Interesting puzzle, and more amenable to solving than it first seems.

Label the hands **H**,** M** and ** S**.
- Every 2 minutes
**S** returns to initial position and handedness.
- Every 2 hours
**M** returns to initial position and handedness.
- Every day
**H** returns to initial position and handedness.

So we can't tell how many days have elapsed from the start.

But time of day is all that is asked, so the puzzle should have a solution.

- Initially, and after any even number of minutes
**S** turns CW (and vv.)
- Initially, and after any even number of hours,
**M** turns CW (and vv.)
- Before noon,
**H** turns CW; after noon **H** turns CCW.

So there are two cases for the time = *hh*:*mm*:*ss*.

- Before noon.

**H** turns CW. *hh*=08 (even). **M** turns CW => *mm*=32 (even). **S** turns CW => *ss*=26.

**Time = 08:32:26**

- After noon.

**H** turns CCW. *h*=15 (odd). **M** turns CCW => *mm*=27 (odd). **S** turns CCW => *ss*=34.

**Time = 15:27:34**

**Which is it - all hands moving CW (08:32:26) or all moving CCW (15:27:34)?**

**The only clues I can find are the precise positions of ***H* and *M*.

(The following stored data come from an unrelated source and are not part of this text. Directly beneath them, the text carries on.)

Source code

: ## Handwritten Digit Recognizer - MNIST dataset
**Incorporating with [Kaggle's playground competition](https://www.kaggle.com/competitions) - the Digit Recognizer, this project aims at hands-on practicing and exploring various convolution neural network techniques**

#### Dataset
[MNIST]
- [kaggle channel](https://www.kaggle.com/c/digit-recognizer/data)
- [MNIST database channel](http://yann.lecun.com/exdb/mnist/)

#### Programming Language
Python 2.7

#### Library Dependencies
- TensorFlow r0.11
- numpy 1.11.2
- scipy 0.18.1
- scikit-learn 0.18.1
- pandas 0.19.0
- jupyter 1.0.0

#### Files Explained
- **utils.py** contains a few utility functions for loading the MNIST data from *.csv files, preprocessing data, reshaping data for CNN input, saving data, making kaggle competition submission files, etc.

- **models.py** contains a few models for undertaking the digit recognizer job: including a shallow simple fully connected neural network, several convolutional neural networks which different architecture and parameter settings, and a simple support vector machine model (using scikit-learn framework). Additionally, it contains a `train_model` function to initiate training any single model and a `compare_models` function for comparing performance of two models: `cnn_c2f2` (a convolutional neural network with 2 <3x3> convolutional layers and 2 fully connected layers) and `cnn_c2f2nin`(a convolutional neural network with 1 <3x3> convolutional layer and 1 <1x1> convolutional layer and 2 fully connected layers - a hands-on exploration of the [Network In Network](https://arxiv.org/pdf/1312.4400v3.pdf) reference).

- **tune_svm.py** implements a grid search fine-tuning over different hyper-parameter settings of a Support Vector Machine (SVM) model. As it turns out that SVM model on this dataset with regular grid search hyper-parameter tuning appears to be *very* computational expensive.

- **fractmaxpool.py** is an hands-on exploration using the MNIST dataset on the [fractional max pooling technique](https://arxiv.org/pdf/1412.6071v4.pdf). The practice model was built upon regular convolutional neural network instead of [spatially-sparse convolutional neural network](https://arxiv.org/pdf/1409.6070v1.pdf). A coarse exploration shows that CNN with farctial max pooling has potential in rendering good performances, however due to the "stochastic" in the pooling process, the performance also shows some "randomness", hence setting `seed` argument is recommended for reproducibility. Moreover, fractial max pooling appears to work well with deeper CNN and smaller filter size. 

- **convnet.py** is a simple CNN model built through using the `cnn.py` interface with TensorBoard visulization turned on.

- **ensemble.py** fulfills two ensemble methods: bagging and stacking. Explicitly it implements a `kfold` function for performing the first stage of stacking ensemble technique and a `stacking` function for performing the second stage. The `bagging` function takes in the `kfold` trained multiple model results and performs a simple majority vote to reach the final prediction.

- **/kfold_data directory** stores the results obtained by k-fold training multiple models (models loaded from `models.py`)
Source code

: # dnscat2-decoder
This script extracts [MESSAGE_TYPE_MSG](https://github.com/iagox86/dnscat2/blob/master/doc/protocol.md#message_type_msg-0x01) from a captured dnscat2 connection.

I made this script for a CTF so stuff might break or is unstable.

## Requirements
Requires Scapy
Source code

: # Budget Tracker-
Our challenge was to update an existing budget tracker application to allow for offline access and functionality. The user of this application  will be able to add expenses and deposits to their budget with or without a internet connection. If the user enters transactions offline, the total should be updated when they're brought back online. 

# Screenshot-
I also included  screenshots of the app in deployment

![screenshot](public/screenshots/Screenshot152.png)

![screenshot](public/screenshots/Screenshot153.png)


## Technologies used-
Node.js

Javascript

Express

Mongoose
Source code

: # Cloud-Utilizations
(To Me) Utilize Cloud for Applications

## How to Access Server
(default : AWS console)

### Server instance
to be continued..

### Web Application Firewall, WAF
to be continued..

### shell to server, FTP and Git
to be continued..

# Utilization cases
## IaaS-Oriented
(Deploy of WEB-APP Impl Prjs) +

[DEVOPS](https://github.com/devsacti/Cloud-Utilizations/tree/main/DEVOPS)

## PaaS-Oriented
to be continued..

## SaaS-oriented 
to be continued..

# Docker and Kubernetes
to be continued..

**If ***M* and *S* are turning CW, *M* would be closer to 6 than to 7 b/c *S* hasn't got to 6 yet.

If *M* and *S* are CCW, *M* would be closer to 6 than to 7 b/c *S* has passed 6.

Either way, *M* should be slightly closer to 6 than to 7.

*M* appears to be slightly closer to 7. Contradiction with either case.

**If ***H* and *M* are turning CW, *H* would be closer to 9 than to 8 b/c *M* has passed 6.

If *H* and *M* are CCW, *H* would be closer to 9 than to 8 b/c *M* hasn't got to 6 yet.

Either way, *H* should be slightly closer to 9 than to 8.

*H* appears to be slightly closer to 9. Consistent with either case.

I'm out of clues: the time is ambiguous.